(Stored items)
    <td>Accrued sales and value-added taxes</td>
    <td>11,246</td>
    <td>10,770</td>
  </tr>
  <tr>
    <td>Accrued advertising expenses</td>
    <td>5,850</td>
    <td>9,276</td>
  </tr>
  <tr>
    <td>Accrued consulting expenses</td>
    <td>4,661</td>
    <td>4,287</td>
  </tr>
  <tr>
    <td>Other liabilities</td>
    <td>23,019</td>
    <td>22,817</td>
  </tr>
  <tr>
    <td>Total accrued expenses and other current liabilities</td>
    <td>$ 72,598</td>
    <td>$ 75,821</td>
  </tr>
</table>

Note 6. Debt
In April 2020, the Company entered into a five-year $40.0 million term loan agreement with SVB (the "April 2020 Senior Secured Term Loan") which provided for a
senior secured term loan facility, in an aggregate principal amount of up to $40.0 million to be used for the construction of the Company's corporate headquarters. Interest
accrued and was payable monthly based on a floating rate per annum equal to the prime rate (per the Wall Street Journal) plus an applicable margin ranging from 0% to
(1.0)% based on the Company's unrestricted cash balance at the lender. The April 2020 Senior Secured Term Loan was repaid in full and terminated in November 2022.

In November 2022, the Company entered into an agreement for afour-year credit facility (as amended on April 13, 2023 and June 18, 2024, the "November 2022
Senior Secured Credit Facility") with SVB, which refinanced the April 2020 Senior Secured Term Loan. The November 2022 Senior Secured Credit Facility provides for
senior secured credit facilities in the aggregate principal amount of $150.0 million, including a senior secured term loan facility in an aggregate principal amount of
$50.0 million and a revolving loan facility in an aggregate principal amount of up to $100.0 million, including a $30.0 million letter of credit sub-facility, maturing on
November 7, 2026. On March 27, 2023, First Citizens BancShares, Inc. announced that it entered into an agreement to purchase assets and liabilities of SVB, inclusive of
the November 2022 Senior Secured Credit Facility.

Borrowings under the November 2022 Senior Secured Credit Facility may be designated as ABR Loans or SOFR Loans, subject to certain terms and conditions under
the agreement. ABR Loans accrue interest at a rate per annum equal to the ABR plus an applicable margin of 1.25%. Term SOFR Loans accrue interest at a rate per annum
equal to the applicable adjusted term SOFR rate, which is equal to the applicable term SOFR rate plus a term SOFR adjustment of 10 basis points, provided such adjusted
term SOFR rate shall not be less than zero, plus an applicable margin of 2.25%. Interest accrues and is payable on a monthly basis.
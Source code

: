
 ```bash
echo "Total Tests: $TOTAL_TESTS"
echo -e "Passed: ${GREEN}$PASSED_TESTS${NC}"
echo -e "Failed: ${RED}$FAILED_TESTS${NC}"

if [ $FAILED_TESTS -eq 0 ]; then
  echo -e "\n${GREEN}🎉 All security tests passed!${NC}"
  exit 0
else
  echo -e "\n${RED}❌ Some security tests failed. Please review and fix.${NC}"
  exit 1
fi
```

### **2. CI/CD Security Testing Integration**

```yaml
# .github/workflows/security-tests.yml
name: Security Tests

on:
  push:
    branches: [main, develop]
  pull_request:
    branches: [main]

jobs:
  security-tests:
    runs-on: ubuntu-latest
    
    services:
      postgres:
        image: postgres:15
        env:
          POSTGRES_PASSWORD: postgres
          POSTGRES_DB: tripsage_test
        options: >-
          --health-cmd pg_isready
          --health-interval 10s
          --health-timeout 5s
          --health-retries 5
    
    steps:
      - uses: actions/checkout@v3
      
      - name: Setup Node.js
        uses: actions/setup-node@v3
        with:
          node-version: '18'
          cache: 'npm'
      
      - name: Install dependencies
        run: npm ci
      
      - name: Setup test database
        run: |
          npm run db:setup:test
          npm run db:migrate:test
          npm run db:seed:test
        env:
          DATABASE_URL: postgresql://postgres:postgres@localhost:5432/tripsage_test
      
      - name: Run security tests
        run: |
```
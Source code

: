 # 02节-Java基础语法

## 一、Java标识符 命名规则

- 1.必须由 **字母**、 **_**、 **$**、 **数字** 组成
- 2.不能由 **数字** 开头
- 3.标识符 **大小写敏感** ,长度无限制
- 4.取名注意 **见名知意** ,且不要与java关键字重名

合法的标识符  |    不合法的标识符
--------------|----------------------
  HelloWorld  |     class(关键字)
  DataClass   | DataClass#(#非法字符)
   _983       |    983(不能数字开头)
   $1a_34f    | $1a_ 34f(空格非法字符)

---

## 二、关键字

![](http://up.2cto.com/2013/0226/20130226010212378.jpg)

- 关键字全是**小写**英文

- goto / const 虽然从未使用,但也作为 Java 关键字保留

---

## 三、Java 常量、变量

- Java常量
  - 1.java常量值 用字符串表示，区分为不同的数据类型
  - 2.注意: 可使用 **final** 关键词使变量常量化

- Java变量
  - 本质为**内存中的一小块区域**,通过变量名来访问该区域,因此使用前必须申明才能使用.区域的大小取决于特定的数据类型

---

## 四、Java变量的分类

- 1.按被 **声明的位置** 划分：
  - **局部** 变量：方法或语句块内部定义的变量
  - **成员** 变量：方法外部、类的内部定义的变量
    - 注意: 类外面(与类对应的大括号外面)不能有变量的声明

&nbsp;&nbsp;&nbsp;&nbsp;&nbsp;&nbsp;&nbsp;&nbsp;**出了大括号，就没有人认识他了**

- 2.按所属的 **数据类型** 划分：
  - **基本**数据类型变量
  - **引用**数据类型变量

- **WHAT YOU ARE ASKED TO DO**
Reproduce all of the records, keeping every character unchanged.

- **WRITTEN REPLY**
    <td>Accrued sales and value-added taxes</td>
    <td>11,246</td>
    <td>10,770</td>
  </tr>
  <tr>
    <td>Accrued advertising expenses</td>
    <td>5,850</td>
    <td>9,276</td>
  </tr>
  <tr>
    <td>Accrued consulting expenses</td>
    <td>4,661</td>
    <td>4,287</td>
  </tr>
  <tr>
    <td>Other liabilities</td>
    <td>23,019</td>
    <td>22,817</td>
  </tr>
  <tr>
    <td>Total accrued expenses and other current liabilities</td>
    <td>$ 72,598</td>
    <td>$ 75,821</td>
  </tr>
</table>

Note 6. Debt
In April 2020, the Company entered into a five-year $40.0 million term loan agreement with SVB (the "April 2020 Senior Secured Term Loan") which provided for a
senior secured term loan facility, in an aggregate principal amount of up to $40.0 million to be used for the construction of the Company's corporate headquarters. Interest
accrued and was payable monthly based on a floating rate per annum equal to the prime rate (per the Wall Street Journal) plus an applicable margin ranging from 0% to
(1.0)% based on the Company's unrestricted cash balance at the lender. The April 2020 Senior Secured Term Loan was repaid in full and terminated in November 2022.

In November 2022, the Company entered into an agreement for afour-year credit facility (as amended on April 13, 2023 and June 18, 2024, the "November 2022
Senior Secured Credit Facility") with SVB, which refinanced the April 2020 Senior Secured Term Loan. The November 2022 Senior Secured Credit Facility provides for
senior secured credit facilities in the aggregate principal amount of $150.0 million, including a senior secured term loan facility in an aggregate principal amount of
$50.0 million and a revolving loan facility in an aggregate principal amount of up to $100.0 million, including a $30.0 million letter of credit sub-facility, maturing on
November 7, 2026. On March 27, 2023, First Citizens BancShares, Inc. announced that it entered into an agreement to purchase assets and liabilities of SVB, inclusive of
the November 2022 Senior Secured Credit Facility.

Borrowings under the November 2022 Senior Secured Credit Facility may be designated as ABR Loans or SOFR Loans, subject to certain terms and conditions under
the agreement. ABR Loans accrue interest at a rate per annum equal to the ABR plus an applicable margin of 1.25%. Term SOFR Loans accrue interest at a rate per annum
equal to the applicable adjusted term SOFR rate, which is equal to the applicable term SOFR rate plus a term SOFR adjustment of 10 basis points, provided such adjusted
term SOFR rate shall not be less than zero, plus an applicable margin of 2.25%. Interest accrues and is payable on a monthly basis.
Source code

:
 ```bash
echo "Total Tests: $TOTAL_TESTS"
echo -e "Passed: ${GREEN}$PASSED_TESTS${NC}"
echo -e "Failed: ${RED}$FAILED_TESTS${NC}"

if [ $FAILED_TESTS -eq 0 ]; then
  echo -e "\n${GREEN}🎉 All security tests passed!${NC}"
  exit 0
else
  echo -e "\n${RED}❌ Some security tests failed. Please review and fix.${NC}"
  exit 1
fi
```

### **2. CI/CD Security Testing Integration**

```yaml
# .github/workflows/security-tests.yml
name: Security Tests

on:
  push:
    branches: [main, develop]
  pull_request:
    branches: [main]

jobs:
  security-tests:
    runs-on: ubuntu-latest
    
    services:
      postgres:
        image: postgres:15
        env:
          POSTGRES_PASSWORD: postgres
          POSTGRES_DB: tripsage_test
        options: >-
          --health-cmd pg_isready
          --health-interval 10s
          --health-timeout 5s
          --health-retries 5
    
    steps:
      - uses: actions/checkout@v3
      
      - name: Setup Node.js
        uses: actions/setup-node@v3
        with:
          node-version: '18'
          cache: 'npm'
      
      - name: Install dependencies
        run: npm ci
      
      - name: Setup test database
        run: |
          npm run db:setup:test
          npm run db:migrate:test
          npm run db:seed:test
        env:
          DATABASE_URL: postgresql://postgres:postgres@localhost:5432/tripsage_test
      
      - name: Run security tests
        run: |
```
Source code

: # 02节-Java基础语法

## 一、Java标识符 命名规则

- 1.必须由 **字母**、 **_**、 **$**、 **数字** 组成
- 2.不能由 **数字** 开头
- 3.标识符 **大小写敏感** ,长度无限制
- 4.取名注意 **见名知意** ,且不要与java关键字重名

合法的标识符  |    不合法的标识符
--------------|----------------------
  HelloWorld  |     class(关键字)
  DataClass   | DataClass#(#非法字符)
   _983       |    983(不能数字开头)
   $1a_34f    | $1a_ 34f(空格非法字符)

---

## 二、关键字

![](http://up.2cto.com/2013/0226/20130226010212378.jpg)

- 关键字全是**小写**英文

- goto / const 虽然从未使用,但也作为 Java 关键字保留

---

## 三、Java 常量、变量

- Java常量
  - 1.java常量值 用字符串表示，区分为不同的数据类型
  - 2.注意: 可使用 **final** 关键词使变量常量化

- Java变量
  - 本质为**内存中的一小块区域**,通过变量名来访问该区域,因此使用前必须申明才能使用.区域的大小取决于特定的数据类型

---

## 四、Java变量的分类

- 1.按被 **声明的位置** 划分：
  - **局部** 变量：方法或语句块内部定义的变量
  - **成员** 变量：方法外部、类的内部定义的变量
    - 注意: 类外面(与类对应的大括号外面)不能有变量的声明

&nbsp;&nbsp;&nbsp;&nbsp;&nbsp;&nbsp;&nbsp;&nbsp;**出了大括号，就没有人认识他了**

- 2.按所属的 **数据类型** 划分：
  - **基本**数据类型变量
  - **引用**数据类型变量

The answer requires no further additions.